TASK REQUIREMENTS
Your answer should hold the data exactly as given, minus any picture.

↓↓↓

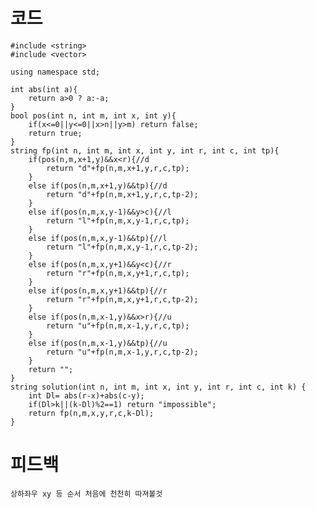 # 코드

    #include <string>
    #include <vector>

    using namespace std;

    int abs(int a){
        return a>0 ? a:-a;
    }
    bool pos(int n, int m, int x, int y){
        if(x<=0||y<=0||x>n||y>m) return false;
        return true;
    }
    string fp(int n, int m, int x, int y, int r, int c, int tp){    
        if(pos(n,m,x+1,y)&&x<r){//d
            return "d"+fp(n,m,x+1,y,r,c,tp);
        }
        else if(pos(n,m,x+1,y)&&tp){//d
            return "d"+fp(n,m,x+1,y,r,c,tp-2);
        }    
        else if(pos(n,m,x,y-1)&&y>c){//l
            return "l"+fp(n,m,x,y-1,r,c,tp);
        }      
        else if(pos(n,m,x,y-1)&&tp){//l
            return "l"+fp(n,m,x,y-1,r,c,tp-2);
        }
        else if(pos(n,m,x,y+1)&&y<c){//r
            return "r"+fp(n,m,x,y+1,r,c,tp);
        }   
        else if(pos(n,m,x,y+1)&&tp){//r
            return "r"+fp(n,m,x,y+1,r,c,tp-2);
        } 
        else if(pos(n,m,x-1,y)&&x>r){//u
            return "u"+fp(n,m,x-1,y,r,c,tp);
        }     
        else if(pos(n,m,x-1,y)&&tp){//u
            return "u"+fp(n,m,x-1,y,r,c,tp-2);
        }     
        return "";
    }
    string solution(int n, int m, int x, int y, int r, int c, int k) {
        int Dl= abs(r-x)+abs(c-y);
        if(Dl>k||(k-Dl)%2==1) return "impossible";    
        return fp(n,m,x,y,r,c,k-Dl);
    }

# 피드백

    상하좌우 xy 등 순서 처음에 천천히 따져볼것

↑↑↑

SOLVED PROBLEM
 # 코드

    #include <string>
    #include <vector>

    using namespace std;

    int abs(int a){
        return a>0 ? a:-a;
    }
    bool pos(int n, int m, int x, int y){
        if(x<=0||y<=0||x>n||y>m) return false;
        return true;
    }
    string fp(int n, int m, int x, int y, int r, int c, int tp){    
        if(pos(n,m,x+1,y)&&x<r){//d
            return "d"+fp(n,m,x+1,y,r,c,tp);
        }
        else if(pos(n,m,x+1,y)&&tp){//d
            return "d"+fp(n,m,x+1,y,r,c,tp-2);
        }    
        else if(pos(n,m,x,y-1)&&y>c){//l
            return "l"+fp(n,m,x,y-1,r,c,tp);
        }      
        else if(pos(n,m,x,y-1)&&tp){//l
            return "l"+fp(n,m,x,y-1,r,c,tp-2);
        }
        else if(pos(n,m,x,y+1)&&y<c){//r
            return "r"+fp(n,m,x,y+1,r,c,tp);
        }   
        else if(pos(n,m,x,y+1)&&tp){//r
            return "r"+fp(n,m,x,y+1,r,c,tp-2);
        } 
        else if(pos(n,m,x-1,y)&&x>r){//u
            return "u"+fp(n,m,x-1,y,r,c,tp);
        }     
        else if(pos(n,m,x-1,y)&&tp){//u
            return "u"+fp(n,m,x-1,y,r,c,tp-2);
        }     
        return "";
    }
    string solution(int n, int m, int x, int y, int r, int c, int k) {
        int Dl= abs(r-x)+abs(c-y);
        if(Dl>k||(k-Dl)%2==1) return "impossible";    
        return fp(n,m,x,y,r,c,k-Dl);
    }

# 피드백

    상하좌우 xy 등 순서 처음에 천천히 따져볼것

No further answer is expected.